Yanis Varoufakis, Joseph Halevi, Nicholas J. Theocarakis, 2011, Modern Political Economics: making sense of the post-2008 world, London: Routledge.

In Chapter 3 we are treated to an account of the usual Ricardian corn model, regarded by some economists as illustrative of the inner workings of a capitalist economy, upon which the seeds of the profession’s love affair with models were planted in 1817.

YHT also link Adam Smith to the problems with which the corn model is lined up to discuss and which the late 19th-century mathematical school went on to separate economics even further from the real world, leading to the fantasies of General Equilibrium and much of microeconomics as we know it today.

YHT have a habit of using language that belies the assertions they make (some of it not even explained, such as what appears to be of unexplained post-Marxist vintage in regard of commodities).

For example, to Adam Smith is attributed a notion of ‘natural’ prices as the ‘lowest possible per unit cost’, while I consider him to have argued that the ‘natural’ price as one that covers those costs (rent paid to the landowner, wages advanced to labour and revenue to cover the provider of the stock’s outlays (in respect of rent and wages), and his subsistence plus a profit. These natural rates, of rent, wages, and profit, are ‘regulated’ by local circumstances in each ‘neighourhood’ and the ‘circumstances of each society’ (‘their riches or poverty, their advancing, stationary, or declining condition and … particular nature of each commodity’ (WN I.vii.1-2).

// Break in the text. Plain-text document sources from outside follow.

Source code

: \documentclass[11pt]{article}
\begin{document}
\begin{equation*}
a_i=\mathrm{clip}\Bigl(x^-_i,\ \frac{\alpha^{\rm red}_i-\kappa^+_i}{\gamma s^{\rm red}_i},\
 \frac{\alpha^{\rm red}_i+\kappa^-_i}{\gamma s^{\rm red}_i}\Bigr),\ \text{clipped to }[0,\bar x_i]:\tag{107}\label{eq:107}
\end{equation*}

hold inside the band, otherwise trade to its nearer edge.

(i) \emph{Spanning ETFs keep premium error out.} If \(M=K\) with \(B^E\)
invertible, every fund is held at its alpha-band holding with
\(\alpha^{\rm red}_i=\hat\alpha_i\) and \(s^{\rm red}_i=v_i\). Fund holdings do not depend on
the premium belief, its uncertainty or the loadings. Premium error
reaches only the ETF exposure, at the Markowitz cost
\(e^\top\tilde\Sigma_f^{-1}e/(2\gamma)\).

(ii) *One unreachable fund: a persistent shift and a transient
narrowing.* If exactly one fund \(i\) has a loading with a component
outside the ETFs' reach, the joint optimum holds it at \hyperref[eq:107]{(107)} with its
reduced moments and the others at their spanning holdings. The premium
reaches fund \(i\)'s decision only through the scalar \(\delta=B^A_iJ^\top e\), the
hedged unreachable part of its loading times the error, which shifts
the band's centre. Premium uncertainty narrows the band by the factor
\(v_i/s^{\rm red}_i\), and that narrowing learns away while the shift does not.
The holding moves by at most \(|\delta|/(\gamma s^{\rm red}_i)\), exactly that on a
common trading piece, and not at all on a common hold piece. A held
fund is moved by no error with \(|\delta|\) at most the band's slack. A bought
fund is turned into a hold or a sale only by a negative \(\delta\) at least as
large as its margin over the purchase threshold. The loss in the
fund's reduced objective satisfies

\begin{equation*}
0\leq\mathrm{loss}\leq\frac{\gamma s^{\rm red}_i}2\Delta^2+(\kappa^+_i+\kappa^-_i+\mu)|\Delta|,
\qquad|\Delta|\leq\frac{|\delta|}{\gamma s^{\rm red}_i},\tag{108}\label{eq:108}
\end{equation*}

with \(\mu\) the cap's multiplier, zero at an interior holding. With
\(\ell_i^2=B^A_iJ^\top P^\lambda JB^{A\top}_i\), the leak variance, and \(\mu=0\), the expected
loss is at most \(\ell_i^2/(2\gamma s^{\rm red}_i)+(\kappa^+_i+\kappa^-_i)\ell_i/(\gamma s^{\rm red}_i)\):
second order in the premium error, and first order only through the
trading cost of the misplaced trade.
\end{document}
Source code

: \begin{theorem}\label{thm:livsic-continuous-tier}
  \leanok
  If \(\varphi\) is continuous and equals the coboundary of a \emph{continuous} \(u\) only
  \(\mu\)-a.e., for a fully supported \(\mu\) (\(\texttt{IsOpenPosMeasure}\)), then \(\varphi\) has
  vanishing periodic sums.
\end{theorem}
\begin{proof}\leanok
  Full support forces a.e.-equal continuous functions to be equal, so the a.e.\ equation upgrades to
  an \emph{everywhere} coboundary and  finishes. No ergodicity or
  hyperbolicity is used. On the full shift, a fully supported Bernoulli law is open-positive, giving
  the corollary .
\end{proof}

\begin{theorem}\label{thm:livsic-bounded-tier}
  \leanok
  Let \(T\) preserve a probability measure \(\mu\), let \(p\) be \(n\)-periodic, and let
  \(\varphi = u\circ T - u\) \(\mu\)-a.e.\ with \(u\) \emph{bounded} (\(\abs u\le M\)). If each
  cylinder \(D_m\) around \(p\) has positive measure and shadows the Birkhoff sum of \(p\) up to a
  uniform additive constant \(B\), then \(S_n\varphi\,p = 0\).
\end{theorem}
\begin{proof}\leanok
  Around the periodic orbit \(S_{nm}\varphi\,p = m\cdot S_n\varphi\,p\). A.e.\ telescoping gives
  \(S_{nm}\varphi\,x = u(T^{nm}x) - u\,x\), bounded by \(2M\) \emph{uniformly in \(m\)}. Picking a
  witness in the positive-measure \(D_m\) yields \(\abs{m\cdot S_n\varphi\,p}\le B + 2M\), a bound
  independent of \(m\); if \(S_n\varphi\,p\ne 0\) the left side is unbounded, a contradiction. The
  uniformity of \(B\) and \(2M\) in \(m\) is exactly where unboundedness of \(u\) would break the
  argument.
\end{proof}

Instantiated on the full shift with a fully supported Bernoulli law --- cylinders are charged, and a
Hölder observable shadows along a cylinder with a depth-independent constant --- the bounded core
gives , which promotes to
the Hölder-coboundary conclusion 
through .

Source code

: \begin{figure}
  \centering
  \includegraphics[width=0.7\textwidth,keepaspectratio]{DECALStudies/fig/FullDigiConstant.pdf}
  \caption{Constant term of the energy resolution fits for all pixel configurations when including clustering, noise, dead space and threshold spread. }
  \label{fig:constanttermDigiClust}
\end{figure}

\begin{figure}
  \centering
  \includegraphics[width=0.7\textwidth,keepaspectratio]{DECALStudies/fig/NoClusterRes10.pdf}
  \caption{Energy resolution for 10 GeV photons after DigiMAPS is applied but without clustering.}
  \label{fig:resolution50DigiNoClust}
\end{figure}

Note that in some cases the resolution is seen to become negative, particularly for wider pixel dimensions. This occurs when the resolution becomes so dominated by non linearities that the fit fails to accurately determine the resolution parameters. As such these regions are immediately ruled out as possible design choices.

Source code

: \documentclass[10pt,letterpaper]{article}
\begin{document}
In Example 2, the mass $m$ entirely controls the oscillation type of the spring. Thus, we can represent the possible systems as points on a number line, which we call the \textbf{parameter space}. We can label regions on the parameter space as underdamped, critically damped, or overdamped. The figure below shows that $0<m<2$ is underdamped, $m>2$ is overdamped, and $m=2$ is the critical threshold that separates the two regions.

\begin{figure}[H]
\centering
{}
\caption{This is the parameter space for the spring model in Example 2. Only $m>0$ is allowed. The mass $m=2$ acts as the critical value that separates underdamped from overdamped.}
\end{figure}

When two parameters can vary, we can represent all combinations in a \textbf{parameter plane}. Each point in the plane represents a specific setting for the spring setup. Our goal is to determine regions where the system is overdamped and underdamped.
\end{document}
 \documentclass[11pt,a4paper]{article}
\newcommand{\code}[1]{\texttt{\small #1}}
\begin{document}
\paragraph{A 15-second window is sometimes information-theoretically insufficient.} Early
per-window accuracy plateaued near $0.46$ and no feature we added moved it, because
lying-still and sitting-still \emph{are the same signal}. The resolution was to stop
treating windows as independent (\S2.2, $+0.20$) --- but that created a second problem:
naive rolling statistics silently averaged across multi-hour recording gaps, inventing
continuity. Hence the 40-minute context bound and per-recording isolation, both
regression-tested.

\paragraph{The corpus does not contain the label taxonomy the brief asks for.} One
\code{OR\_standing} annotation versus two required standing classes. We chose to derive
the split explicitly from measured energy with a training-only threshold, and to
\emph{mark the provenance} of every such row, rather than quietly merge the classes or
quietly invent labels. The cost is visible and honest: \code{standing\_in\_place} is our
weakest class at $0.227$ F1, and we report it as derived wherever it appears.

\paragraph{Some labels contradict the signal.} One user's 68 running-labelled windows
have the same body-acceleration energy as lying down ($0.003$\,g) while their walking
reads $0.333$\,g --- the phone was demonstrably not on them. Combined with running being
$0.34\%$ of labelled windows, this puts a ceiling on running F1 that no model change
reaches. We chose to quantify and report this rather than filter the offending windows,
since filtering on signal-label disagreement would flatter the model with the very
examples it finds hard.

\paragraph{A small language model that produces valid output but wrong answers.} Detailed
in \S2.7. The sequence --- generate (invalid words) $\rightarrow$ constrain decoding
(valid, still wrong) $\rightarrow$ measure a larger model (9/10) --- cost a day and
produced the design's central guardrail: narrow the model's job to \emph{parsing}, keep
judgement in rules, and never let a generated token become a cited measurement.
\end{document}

It is these ‘ordinary or average rates’ that constitute the ‘natural rates of wages, profit, and rent at the time and place where they commonly prevail’ (WN I.vii.3) and where they ‘prevail’ they are ‘sufficient to pay the rent of the land, the wages of labour, and the profits of the stock’. The commodity then sells for its ‘natural price’, which means it sells ‘precisely for what it is worth’, which is the sellers’ cost-based price, but actual prices are based on the ‘propensity to truck, barter and exchange’, or bargaining, as defined by Smith (WN I.ii.2: 26), in which both the buyer and the seller have roles in determining.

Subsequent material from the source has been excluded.